Bagi laki-laki, perempuan memiliki peran sebagai pendamping laki-laki dalam menenangkan jiwanya. Sebuah kepemimpinan harus diemban dengan jiwa dan hati yang tenang. Di sanalah peran perempuan di balik kepemimpinan.


[1] Dalam surat Al-Mulk ayat 3-4, Allah swt. menyatakan bahwa tidak ada sesuatu di dunia yang tidak seimbang. Bahkan penglihatan kita hanya akan dibuat payah dengan mencari-cari kecacatan Allah Yang Maha Sempurna.
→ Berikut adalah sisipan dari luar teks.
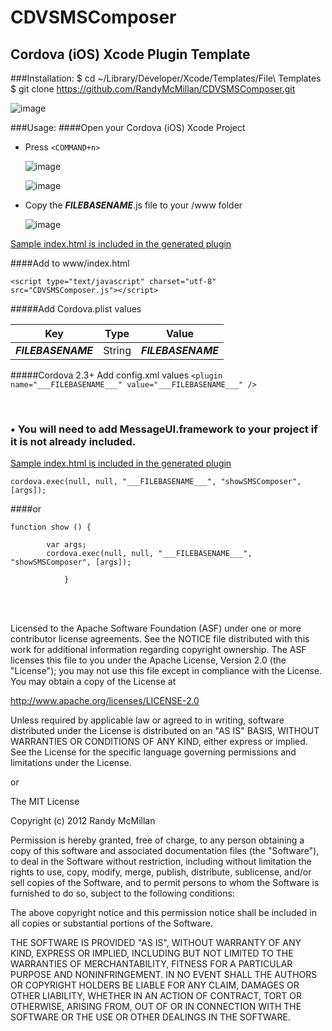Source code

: CDVSMSComposer
===

Cordova (iOS) Xcode Plugin Template
---




###Installation:
    $ cd ~/Library/Developer/Xcode/Templates/File\ Templates
    $ git clone https://github.com/RandyMcMillan/CDVSMSComposer.git

![image](https://raw.github.com/RandyMcMillan/CDVSMSComposer/master/CDVSMSComposer.xctemplate/ScreenShot.png)

###Usage:
####Open your Cordova (iOS) Xcode Project

* Press `<COMMAND+n>`    

    ![image](https://raw.github.com/RandyMcMillan/CDVSMSComposer/master/CDVSMSComposer.xctemplate/ScreenShot2.png)  


    ![image](https://raw.github.com/RandyMcMillan/CDVSMSComposer/master/CDVSMSComposer.xctemplate/ScreenShot3.png)  

* Copy the ___FILEBASENAME___.js file to your /www folder

    ![image](https://raw.github.com/RandyMcMillan/CDVSMSComposer/master/CDVSMSComposer.xctemplate/ScreenShot4.png)
    
[Sample index.html is included in the generated plugin](https://raw.github.com/RandyMcMillan/CDVSMSComposer/master/CDVSMSComposer.xctemplate/index.html)

####Add to www/index.html

`<script type="text/javascript" charset="utf-8" src="CDVSMSComposer.js"></script>`




#####Add Cordova.plist values

| Key | Type | Value |
| ------------ |---| ------------- |
| ___FILEBASENAME___ | String | ___FILEBASENAME___ |

#####Cordova 2.3+ Add config.xml values
`<plugin name="___FILEBASENAME___" value="___FILEBASENAME___" />`

<br>


### • You will need to add MessageUI.framework to your project if it is not already included.


[Sample index.html is included in the generated plugin](https://raw.github.com/RandyMcMillan/CDVSMSComposer/master/CDVSMSComposer.xctemplate/index.html)


    cordova.exec(null, null, "___FILEBASENAME___", "showSMSComposer", [args]);

####or

    function show () {
                    
            var args;
            cordova.exec(null, null, "___FILEBASENAME___", "showSMSComposer", [args]);
                    
                }




<br><br>

 Licensed to the Apache Software Foundation (ASF) under one
 or more contributor license agreements.  See the NOTICE file
 distributed with this work for additional information
 regarding copyright ownership.  The ASF licenses this file
 to you under the Apache License, Version 2.0 (the
 "License"); you may not use this file except in compliance
 with the License.  You may obtain a copy of the License at
 
 http://www.apache.org/licenses/LICENSE-2.0
 
 Unless required by applicable law or agreed to in writing,
 software distributed under the License is distributed on an
 "AS IS" BASIS, WITHOUT WARRANTIES OR CONDITIONS OF ANY
 KIND, either express or implied.  See the License for the
 specific language governing permissions and limitations
 under the License.
 
 
 or 
 
 
The MIT License

Copyright (c) 2012 Randy McMillan

Permission is hereby granted, free of charge, to any person obtaining a copy of this software and associated documentation files (the "Software"), to deal in the Software without restriction, including without limitation the rights to use, copy, modify, merge, publish, distribute, sublicense, and/or sell copies of the Software, and to permit persons to whom the Software is furnished to do so, subject to the following conditions:

The above copyright notice and this permission notice shall be included in all copies or substantial portions of the Software.

THE SOFTWARE IS PROVIDED "AS IS", WITHOUT WARRANTY OF ANY KIND, EXPRESS OR IMPLIED, INCLUDING BUT NOT LIMITED TO THE WARRANTIES OF MERCHANTABILITY, FITNESS FOR A PARTICULAR PURPOSE AND NONINFRINGEMENT. IN NO EVENT SHALL THE AUTHORS OR COPYRIGHT HOLDERS BE LIABLE FOR ANY CLAIM, DAMAGES OR OTHER LIABILITY, WHETHER IN AN ACTION OF CONTRACT, TORT OR OTHERWISE, ARISING FROM, OUT OF OR IN CONNECTION WITH THE SOFTWARE OR THE USE OR OTHER DEALINGS IN THE SOFTWARE.
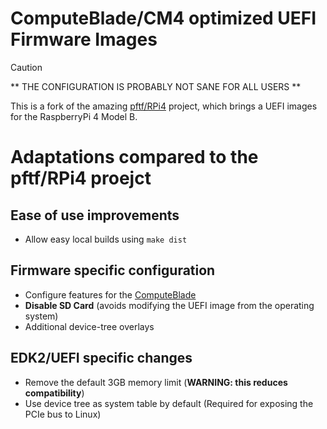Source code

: # ComputeBlade/CM4 optimized UEFI Firmware Images
> [!CAUTION]
> ** THE CONFIGURATION IS PROBABLY NOT SANE FOR ALL USERS **

This is a fork of the amazing [pftf/RPi4](https://github.com/pftf/RPi4) project, which brings a UEFI images for the RaspberryPi 4 Model B.

# Adaptations compared to the pftf/RPi4 proejct

## Ease of use improvements
- Allow easy local builds using `make dist`

## Firmware specific configuration
- Configure features for the [ComputeBlade](http://computeblade.com)
- **Disable SD Card** (avoids modifying the UEFI image from the operating system)
- Additional device-tree overlays


## EDK2/UEFI specific changes
- Remove the default 3GB memory limit (**WARNING: this reduces compatibility**)
- Use device tree as system table by default (Required for exposing the PCIe bus to Linux)
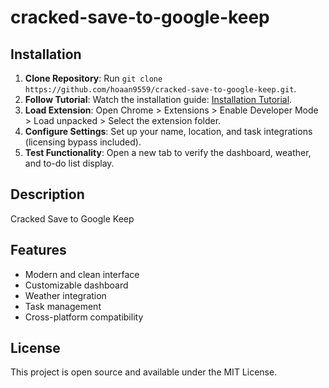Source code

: # cracked-save-to-google-keep

## Installation
1. **Clone Repository**: Run `git clone https://github.com/hoaan9559/cracked-save-to-google-keep.git`.
2. **Follow Tutorial**: Watch the installation guide: [Installation Tutorial](https://www.youtube.com/watch?v=yVvvA8kaIuk).
3. **Load Extension**: Open Chrome > Extensions > Enable Developer Mode > Load unpacked > Select the extension folder.
4. **Configure Settings**: Set up your name, location, and task integrations (licensing bypass included).
5. **Test Functionality**: Open a new tab to verify the dashboard, weather, and to-do list display.

## Description
Cracked Save to Google Keep

## Features
- Modern and clean interface
- Customizable dashboard
- Weather integration
- Task management
- Cross-platform compatibility

## License
This project is open source and available under the MIT License.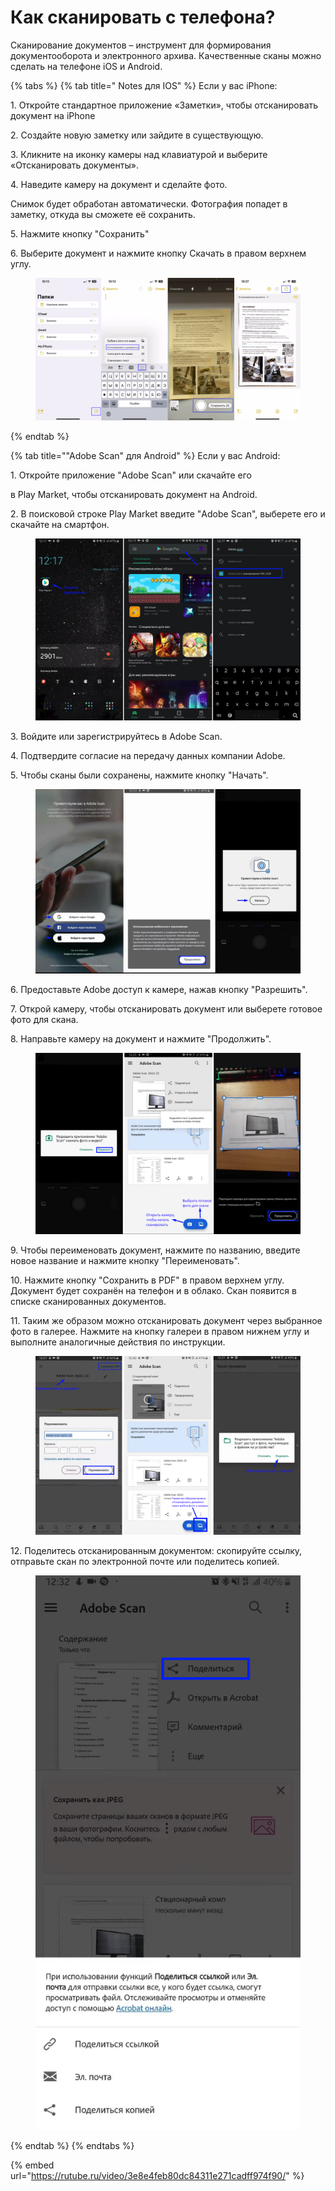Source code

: # Как сканировать с телефона?

Сканирование документов – инструмент для формирования документооборота и электронного архива. Качественные сканы можно сделать на телефоне  iOS и Android.

{% tabs %}
{% tab title=" Notes для IOS" %}
Если у вас iPhone:

1\. Откройте стандартное приложение «Заметки», чтобы отсканировать документ на iPhone

2\. Создайте новую заметку или зайдите в существующую.

3\. Кликните на иконку камеры над клавиатурой и выберите «Отсканировать документы».&#x20;

4\. Наведите камеру на документ и сделайте фото.&#x20;

Снимок будет обработан автоматически. Фотография попадет в заметку, откуда вы сможете её сохранить.

5\. Нажмите кнопку "Сохранить"&#x20;

6\. Выберите документ и нажмите кнопку Скачать в правом верхнем углу.

<figure><img src="../.gitbook/assets/image (13).png" alt=""><figcaption></figcaption></figure>
{% endtab %}

{% tab title=""Adobe Scan" для Android" %}
Если у вас Android:

1\. Откройте приложение "Adobe Scan" или скачайте его&#x20;

в Play Market, чтобы отсканировать документ на Android.

2\. В поисковой строке Play Market введите "Adobe Scan", выберете его и скачайте на смартфон.

<figure><img src="../.gitbook/assets/image (15).png" alt=""><figcaption></figcaption></figure>

3\. Войдите или зарегистрируйтесь в Adobe Scan.

4\. Подтвердите согласие на передачу данных компании Adobe.&#x20;

5\. Чтобы сканы были сохранены, нажмите кнопку "Начать".

<figure><img src="../.gitbook/assets/image (16).png" alt=""><figcaption></figcaption></figure>

6\. Предоставьте Adobe доступ к камере, нажав кнопку "Разрешить".

7\. Открой камеру, чтобы отсканировать документ или выберете готовое фото для скана.

8\. Направьте камеру на документ и нажмите "Продолжить".

<figure><img src="../.gitbook/assets/image (17).png" alt=""><figcaption></figcaption></figure>

9\. Чтобы переименовать документ, нажмите по названию, введите новое название и нажмите кнопку "Переименовать".

10\. Нажмите кнопку "Сохранить в PDF" в правом верхнем углу. Документ будет сохранён на телефон и в облако. Скан появится в списке сканированных документов.

11\. Таким же образом можно отсканировать документ через выбранное фото в галерее. Нажмите на кнопку галереи в правом нижнем углу и выполните аналогичные действия по инструкции.

<figure><img src="../.gitbook/assets/image (18).png" alt=""><figcaption></figcaption></figure>

12\. Поделитесь отсканированным документом: скопируйте ссылку, отправьте скан по электронной почте или поделитесь копией.

<figure><img src="../.gitbook/assets/image (19).png" alt=""><figcaption></figcaption></figure>
{% endtab %}
{% endtabs %}

{% embed url="https://rutube.ru/video/3e8e4feb80dc84311e271cadff974f90/" %}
[2] Kahlil Gibran adalah seorang seniman, penyair, dan penulis Katholik kelahiran Lebanon. Walaupun kelahiran Lebanon, tetapi dia menghabiskan masa produktifnya di Amerika Serikat. Salah satu karya terkenalnya berjudul “The Prophet” atau “Sang Nabi”.

[3] Jundi dalam bahasa keluarga aktivis dakwah biasa disamaartikan dengan anak-anak.

[4] Allah berfirman dalam Al-Quran yang artinya:

Kaum laki-laki itu adalah pemimpin bagi kaum wanita, oleh karena Allah telah melebihkan sebahagian mereka (laki-laki) atas sebahagian yang lain (wanita), dan karena mereka (laki-laki) telah menafkahkan sebagian dari harta mereka.” (An-Nisa : 34)

[5] Hal ini telah disampaikan oleh Rasulullah dalam suatu hadits panjang yang salah satunya dikeluarkan oleh al-Bukhari dalam Shahihnya – hadis no: 5971 (Kitab al-Adab, Bab siapakah manusia yang paling berhak untuk dilayan dengan baik).

[6] Dalam surah At-Taubah ayat 128, Allah berfirman:

Sungguh telah datang kepadamu seorang Rasul dari kaummu sendiri, berat terasa olehnya penderitaanmu, sangat menginginkan (keimanan dan keselamatan) bagimu, amat belas kasihan lagi penyayang terhadap orang-orang mukmin.